TRY IT — In the entries below, count every line containing "handling". Return the number and nothing else.

*** RAW DATA Section Begins ***

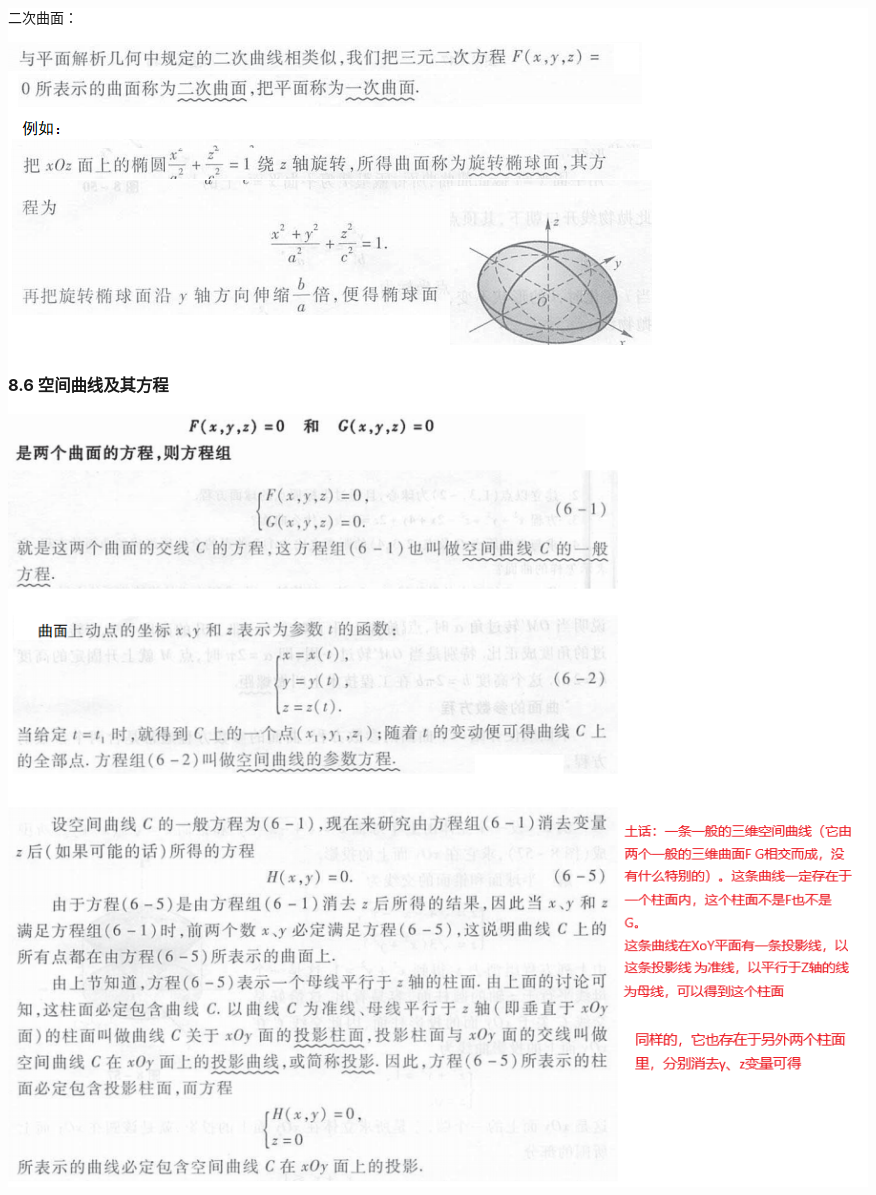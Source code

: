 二次曲面：

![image-20240401155900089](img/image-20240401155900089.png)

### 8.6 空间曲线及其方程

![image-20240401160458657](img/image-20240401160458657.png)
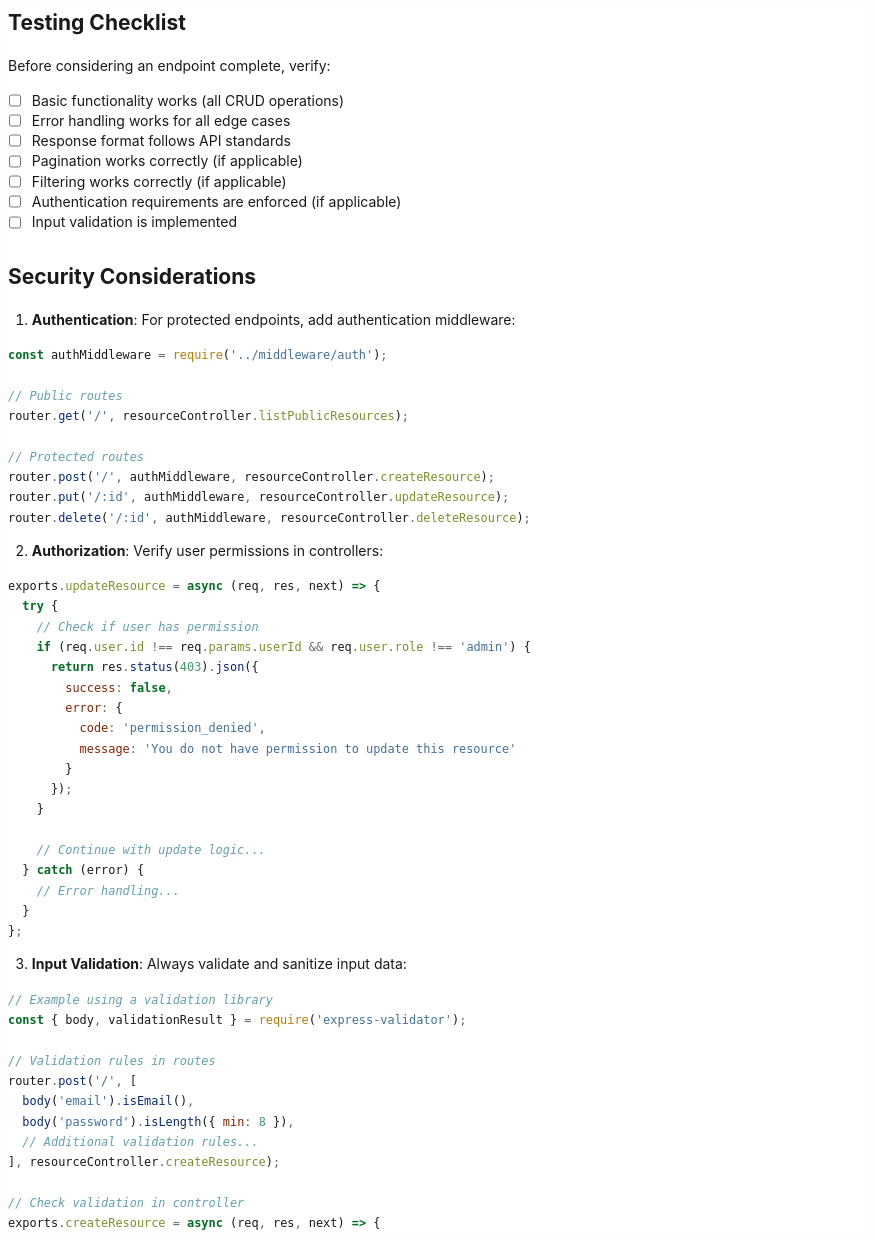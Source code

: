 ## Testing Checklist

Before considering an endpoint complete, verify:

- [ ] Basic functionality works (all CRUD operations)
- [ ] Error handling works for all edge cases
- [ ] Response format follows API standards
- [ ] Pagination works correctly (if applicable)
- [ ] Filtering works correctly (if applicable)
- [ ] Authentication requirements are enforced (if applicable)
- [ ] Input validation is implemented

## Security Considerations

1. **Authentication**: For protected endpoints, add authentication middleware:

```javascript
const authMiddleware = require('../middleware/auth');

// Public routes
router.get('/', resourceController.listPublicResources);

// Protected routes
router.post('/', authMiddleware, resourceController.createResource);
router.put('/:id', authMiddleware, resourceController.updateResource);
router.delete('/:id', authMiddleware, resourceController.deleteResource);
```

2. **Authorization**: Verify user permissions in controllers:

```javascript
exports.updateResource = async (req, res, next) => {
  try {
    // Check if user has permission
    if (req.user.id !== req.params.userId && req.user.role !== 'admin') {
      return res.status(403).json({
        success: false,
        error: {
          code: 'permission_denied',
          message: 'You do not have permission to update this resource'
        }
      });
    }
    
    // Continue with update logic...
  } catch (error) {
    // Error handling...
  }
};
```

3. **Input Validation**: Always validate and sanitize input data:

```javascript
// Example using a validation library
const { body, validationResult } = require('express-validator');

// Validation rules in routes
router.post('/', [
  body('email').isEmail(),
  body('password').isLength({ min: 8 }),
  // Additional validation rules...
], resourceController.createResource);

// Check validation in controller
exports.createResource = async (req, res, next) => {
```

*** RAW DATA Section Ends ***

SOLUTION — 2